Review: “The End of the World as We Knew It”, by Nick Cole

Nick Cole gets it.

Superversive, I mean. He gets it. What it means. How to write it. Every single book of his I’ve read, even the poorer ones, have had at least one moment that pulled me out for a second and made me say “Wow”. And I mean wow as in, “I suddenly got the impression that my world was a little bit brighter and better than it was before”.

Like, his book “The Dark Knight”? I think it was a good book, not great. Except, there this one moment at the end…when one character is caught between saving a library that is essentially the last repository of mankind’s knowledge or saving a 19 year old mentally challenged man…where I just sort of stopped reading for a moment and said “Wow.”

Just, “Wow.”

And “Wow” is sort of “The End of the World as We Knew It” in a nutshell. The book is a little bit like “World War Z” if it were hyperfocused on two characters. The world has ended, and fiancees Alex and Jason – no last names given – are on the opposite sides of the country. When the apocalypse hits, both cheat on each other. Alex is a drunk. She has contributed nothing to her life and knows it, and the thought of Jason, who loves her whatever her flaws, is the only thing that keeps her moving in the apocalypse.

Jason is a rich stockbroker who makes his money by climbing on other people’s backs; he wonders aloud more than once how many people he exploited for his riches. When the apocalypse hits, he cheats on Alex, assuming her dead. After making it out of his office building he takes a train down with the military to California, almost as a sort of penance, in an attempt to find Alex.

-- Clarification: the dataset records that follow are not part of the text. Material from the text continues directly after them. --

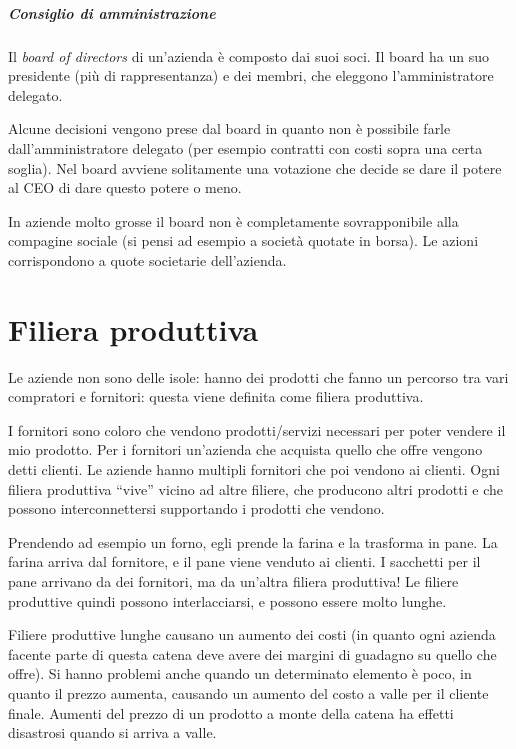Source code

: \paragraph*{Consiglio di amministrazione} Il \textit{board of directors} di
un'azienda è composto dai suoi soci. Il board ha un suo presidente (più di
rappresentanza) e dei membri, che eleggono l'amministratore delegato.

Alcune decisioni vengono prese dal board in quanto non è possibile farle
dall'amministratore delegato (per esempio contratti con costi sopra una certa
soglia). Nel board avviene solitamente una votazione che decide se dare il
potere al CEO di dare questo potere o meno.

In aziende molto grosse il board non è completamente sovrapponibile alla
compagine sociale (si pensi ad esempio a società quotate in borsa). Le azioni
corrispondono a quote societarie dell'azienda.

\chapter{Filiera produttiva}


Le aziende non sono delle isole: hanno dei prodotti che fanno un percorso tra
vari compratori e fornitori: questa viene definita come filiera produttiva.

I fornitori sono coloro che vendono prodotti/servizi necessari per poter
vendere il mio prodotto. Per i fornitori un'azienda che acquista quello che
offre vengono detti clienti. Le aziende hanno multipli fornitori che poi
vendono ai clienti. Ogni filiera produttiva ``vive'' vicino ad altre filiere,
che producono altri prodotti e che possono interconnettersi supportando i
prodotti che vendono.

Prendendo ad esempio un forno, egli prende la farina e la trasforma in pane. La
farina arriva dal fornitore, e il pane viene venduto ai clienti. I sacchetti
per il pane arrivano da dei fornitori, ma da un'altra filiera produttiva! Le
filiere produttive quindi possono interlacciarsi, e possono essere molto lunghe.

Filiere produttive lunghe causano un aumento dei costi (in quanto ogni azienda
facente parte di questa catena deve avere dei margini di guadagno su quello che
offre). Si hanno problemi anche quando un determinato elemento è poco, in
quanto il prezzo aumenta, causando un aumento del costo a valle per il cliente
finale. Aumenti del prezzo di un prodotto a monte della catena ha effetti
disastrosi quando si arriva a valle.

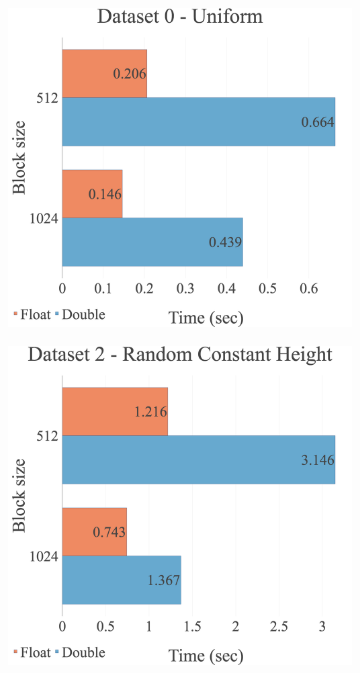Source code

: \begin{figure}[H]
\centering
\begin{subfigure}{.49\textwidth}
  \centering
  \includegraphics[width=1\linewidth]{img/experiments/multi-blocks-0_UNIFORM.png}
\end{subfigure}
\begin{subfigure}{.49\textwidth}
  \centering
  \includegraphics[width=1\linewidth]{img/experiments/multi-blocks-2_RANDCONSTHEIGHT.png}

\end{subfigure}
\end{figure}
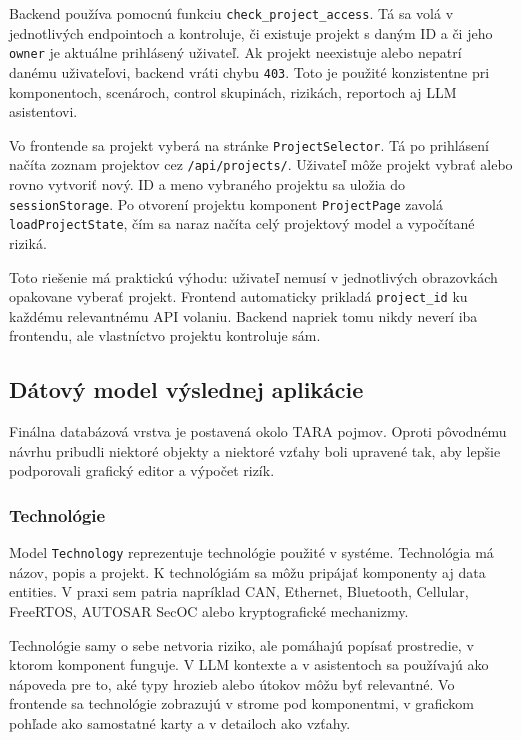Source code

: \documentclass[11pt]{article}
\begin{document}
Backend používa pomocnú funkciu \texttt{check\_project\_access}. Tá sa volá v jednotlivých endpointoch a kontroluje, či existuje projekt s daným ID a či jeho \texttt{owner} je aktuálne prihlásený uživateľ. Ak projekt neexistuje alebo nepatrí danému uživateľovi, backend vráti chybu \texttt{403}. Toto je použité konzistentne pri komponentoch, scenároch, control skupinách, rizikách, reportoch aj LLM asistentovi.

Vo frontende sa projekt vyberá na stránke \texttt{ProjectSelector}. Tá po prihlásení načíta zoznam projektov cez \texttt{/api/projects/}. Uživateľ môže projekt vybrať alebo rovno vytvoriť nový. ID a meno vybraného projektu sa uložia do \texttt{sessionStorage}. Po otvorení projektu komponent \texttt{ProjectPage} zavolá \texttt{loadProjectState}, čím sa naraz načíta celý projektový model a vypočítané riziká.

Toto riešenie má praktickú výhodu: uživateľ nemusí v jednotlivých obrazovkách opakovane vyberať projekt. Frontend automaticky prikladá \texttt{project\_id} ku každému relevantnému API volaniu. Backend napriek tomu nikdy neverí iba frontendu, ale vlastníctvo projektu kontroluje sám.

\subsection{Dátový model výslednej aplikácie}

Finálna databázová vrstva je postavená okolo TARA pojmov. Oproti pôvodnému návrhu pribudli niektoré objekty a niektoré vzťahy boli upravené tak, aby lepšie podporovali grafický editor a výpočet rizík.

\subsubsection{Technológie}

Model \texttt{Technology} reprezentuje technológie použité v systéme. Technológia má názov, popis a projekt. K technológiám sa môžu pripájať komponenty aj data entities. V praxi sem patria napríklad CAN, Ethernet, Bluetooth, Cellular, FreeRTOS, AUTOSAR SecOC alebo kryptografické mechanizmy.

Technológie samy o sebe netvoria riziko, ale pomáhajú popísať prostredie, v ktorom komponent funguje. V LLM kontexte a v asistentoch sa používajú ako nápoveda pre to, aké typy hrozieb alebo útokov môžu byť relevantné. Vo frontende sa technológie zobrazujú v strome pod komponentmi, v grafickom pohľade ako samostatné karty a v detailoch ako vzťahy.
\end{document}
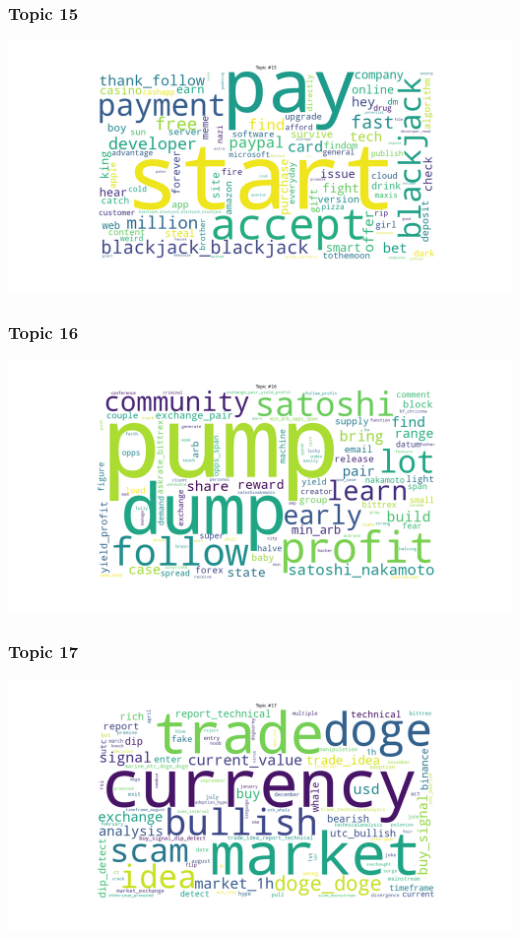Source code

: \documentclass[
]{article}
\begin{document}
\hypertarget{topic-15}{%
\subsubsection{Topic 15}\label{topic-15}}

\includegraphics[width=7.8125in,height=\textheight]{images/03 - Topic_15.png}

\hypertarget{topic-16}{%
\subsubsection{Topic 16}\label{topic-16}}

\includegraphics[width=7.8125in,height=\textheight]{images/03 - Topic_16.png}

\hypertarget{topic-17}{%
\subsubsection{Topic 17}\label{topic-17}}

\includegraphics[width=7.8125in,height=\textheight]{images/03 - Topic_17.png}
\end{document}
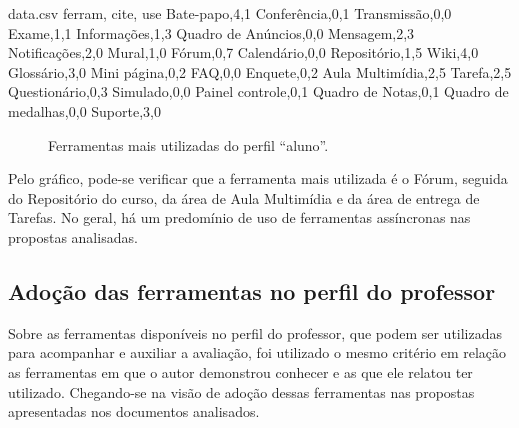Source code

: \begin{filecontents}{data.csv}
ferram,	cite,	use
Bate-papo,4,1
Conferência,0,1
Transmissão,0,0
Exame,1,1
Informações,1,3
Quadro de Anúncios,0,0
Mensagem,2,3
Notificações,2,0
Mural,1,0
Fórum,0,7
Calendário,0,0
Repositório,1,5
Wiki,4,0
Glossário,3,0
Mini página,0,2
FAQ,0,0
Enquete,0,2
Aula Multimídia,2,5
Tarefa,2,5
Questionário,0,3
Simulado,0,0
Painel controle,0,1
Quadro de Notas,0,1
Quadro de medalhas,0,0
Suporte,3,0
\end{filecontents}
\datatable

\begin{figure}[ht!]
    \centering
    \label{fig:ferram_maisutil}
    \caption{Ferramentas mais utilizadas do perfil ``aluno''.}
    \vspace{2mm}
    \vspace{2mm}
\end{figure}

Pelo gráfico, pode-se verificar que a ferramenta mais utilizada é o Fórum, seguida do Repositório do curso, da área de Aula Multimídia e da área de entrega de Tarefas. No geral, há um predomínio de uso de ferramentas assíncronas nas propostas analisadas.


\subsection{Adoção das ferramentas no perfil do professor}%
Sobre as ferramentas disponíveis no perfil do professor, que podem ser utilizadas para acompanhar e auxiliar a avaliação, foi utilizado o mesmo critério em relação as ferramentas em que o autor demonstrou conhecer e as que ele relatou ter utilizado. Chegando-se na visão de adoção dessas ferramentas nas propostas apresentadas nos documentos analisados. 

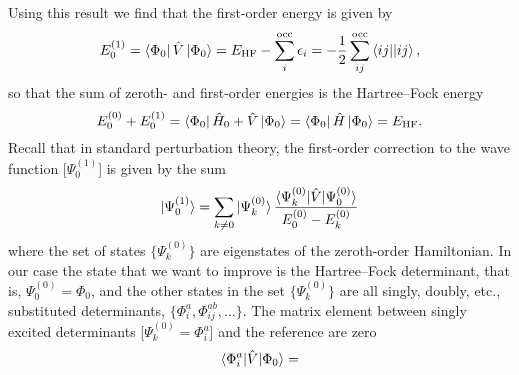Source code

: \documentclass[../Main/chem532-notes.tex]{subfiles}
\begin{document}


Using this result we find that the first-order energy is given by
\begin{equation}
E^{(1)}_0 = \bra{\Phi_0} \hat{V} \ket{\Phi_0} = E_\mathrm{HF} - \sum_i^{\mathrm{occ}} \epsilon_i = -\frac{1}{2} \sum_{ij}^{\rm occ} \bra{ij}\!\ket{ij},
\end{equation}
so that the sum of zeroth- and first-order energies is the Hartree--Fock energy
\begin{equation}
E^{(0)}_0 + E^{(1)}_0 = \bra{\Phi_0} \hat{H}_0 + \hat{V} \ket{\Phi_0} = \bra{\Phi_0}  \hat{H} \ket{\Phi_0} =  E_\mathrm{HF}.
\end{equation}
Recall that in standard perturbation theory, the first-order correction to the wave function [$\Psi_0^{(1)}$] is given by the sum
\begin{equation}
\ket{\Psi_0^{(1)}} = \sum_{k \neq 0} \ket{\Psi_k^{(0)}} \frac{\braket{\Psi_k^{(0)}|\hat{V}|\Psi_0^{(0)}}}{E_0^{(0)} - E_k^{(0)}}
\end{equation}
where the set of states $\{\Psi_k^{(0)}\}$ are eigenstates of the zeroth-order Hamiltonian.
In our case the state that we want to improve is the Hartree--Fock determinant, that is, $\Psi_0^{(0)} = \Phi_0$, and the other states in the set $\{\Psi_k^{(0)}\}$ are all singly, doubly, etc., substituted determinants, $\{\Phi_{i}^{a}, \Phi_{ij}^{ab}, \ldots \}$.
The matrix element between singly excited determinants [$\Psi_k^{(0)} = \Phi_{i}^{a}$]  and the reference are zero
\begin{equation}
\braket{\Phi_{i}^{a}|\hat{V}|\Phi_0} = 
\end{equation}
\end{document}
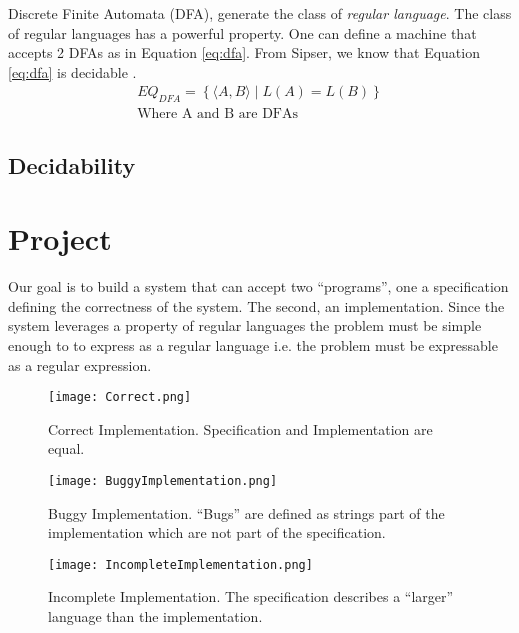 \documentclass[12pt,journal,compsoc]{IEEEtran}
\begin{document}
Discrete Finite Automata (DFA), generate the class of \emph{regular language}.  
The class of regular languages has a powerful property. One can define a machine
that accepts 2 DFAs as in Equation \ref{eq:dfa}. From Sipser, we know that
Equation \ref{eq:dfa} is decidable \cite[p.~169]{Sipser}.
\begin{multline}
    EQ_{DFA} = \left\{ \langle A, B \rangle  \mid  L( A ) = L( B ) \right\} \\
    \text{Where A and B are DFAs}
    \label{eq:dfa}
\end{multline}

\subsection{Decidability}

\section{Project}
Our goal is to build a system that can accept two ``programs'', one
a specification defining the correctness of the system. The second, an
implementation. Since the system leverages a property of regular languages the
problem must be simple enough to to express as a regular language i.e. the
problem must be expressable as a regular expression. 

\begin{figure*}[!t]
    \begin{center}
        \texttt{[image: Correct.png]}
        \label{fig:correct}
        \caption{Correct Implementation. Specification and Implementation are
        equal.}
    \end{center}
\end{figure*}

\begin{figure*}[!t]
    \centering
        \texttt{[image: BuggyImplementation.png]}
        \label{fig:buggy}
        \caption{Buggy Implementation. ``Bugs'' are defined as strings part of
        the implementation which are not part of the specification.}
\end{figure*}

\begin{figure*}[!t]
    \begin{center}
        \texttt{[image: IncompleteImplementation.png]}
        \label{fig:incomplete}
        \caption{Incomplete Implementation. The specification describes
        a ``larger'' language than the implementation.}
    \end{center}
\end{figure*}
\end{document}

Unusually, Alex is much more likable than Jason – this is probably because she seems genuinely repentant and is constantly hoping and praying to find Jason and beg forgiveness. Jason starts off almost dead to the world, but as the story goes on he realizes how much he truly loved Alex, and finding her becomes his mission in life. By the time the book ends Jason has grown much more likable, because he’s thought of someone outside of himself.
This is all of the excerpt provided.